The image, according to lead author Dr Benjamin McKinley of the Curtin University node of the International Centre for Radio Astronomy Research (ICRAR), reveals amazing new details of the galaxy’s radio emission.
“These radio waves come from material being sucked into the supermassive black hole in the middle of the galaxy,” Dr. Mckinley said.
“It forms a disc around the black hole, and as the matter gets ripped apart going close to the black hole, powerful jets form on either side of the disc, ejecting most of the material back out into space, to distances of probably more than a million light years.
“Previous radio observations could not handle the extreme brightness of the jets and details of the larger area surrounding the galaxy were distorted, but our new image overcomes these limitations.”
Centaurus A is the radio galaxy closest to our own Milky Way.
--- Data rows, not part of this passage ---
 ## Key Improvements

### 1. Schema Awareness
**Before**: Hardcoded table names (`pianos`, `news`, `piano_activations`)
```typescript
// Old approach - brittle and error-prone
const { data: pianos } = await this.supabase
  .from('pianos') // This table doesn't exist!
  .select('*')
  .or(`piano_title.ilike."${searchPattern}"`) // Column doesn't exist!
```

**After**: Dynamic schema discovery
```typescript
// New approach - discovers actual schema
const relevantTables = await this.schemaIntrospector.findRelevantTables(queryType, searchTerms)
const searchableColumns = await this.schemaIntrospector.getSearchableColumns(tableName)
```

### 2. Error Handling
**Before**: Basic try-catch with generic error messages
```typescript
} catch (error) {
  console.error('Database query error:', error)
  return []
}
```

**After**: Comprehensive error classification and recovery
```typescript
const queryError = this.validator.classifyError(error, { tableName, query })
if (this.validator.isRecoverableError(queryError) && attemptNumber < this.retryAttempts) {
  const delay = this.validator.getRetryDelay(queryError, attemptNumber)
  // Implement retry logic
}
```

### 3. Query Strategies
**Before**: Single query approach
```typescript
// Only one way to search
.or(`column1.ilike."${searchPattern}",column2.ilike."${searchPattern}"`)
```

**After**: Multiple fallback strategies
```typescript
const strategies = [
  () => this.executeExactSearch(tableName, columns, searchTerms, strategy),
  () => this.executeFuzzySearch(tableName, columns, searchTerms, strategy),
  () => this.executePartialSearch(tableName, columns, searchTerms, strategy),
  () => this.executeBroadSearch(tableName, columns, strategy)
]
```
“We can learn a lot from Centaurus A in particular, just because it is so close and we can see it in such detail,” Dr McKinley added.
“Not just at radio wavelengths, but at all other wavelengths of light as well.
“In this research we’ve been able to combine the radio observations with optical and x-ray data, to help us better understand the physics of these supermassive black holes.”
Dr Massimo Gaspari of Italy’s National Institute for Astrophysics said the work validated a revolutionary theory known as ‘Chaotic Cold Accretion’ (CCA), which is gaining traction in a variety of sectors.
“In this model, clouds of cold gas condense in the galactic halo and rain down onto the central regions, feeding the supermassive black hole,” he said.
“Triggered by this rain, the black hole vigorously reacts by launching energy back via radio jets that inflate the spectacular lobes we see in the MWA image. This study is one of the first to probe in such detail the multiphase CCA ‘weather’ over the full range of scales”, Dr Gaspari concluded.
According to Dr. McKinley, the galaxy seems brighter near the center, where it is more active and has a lot of energy.
“Then it’s fainter as you go out because the energy’s been lost and things have settled down,” he said.
“But there are interesting features where charged particles have re-accelerated and are interacting with strong magnetic fields.”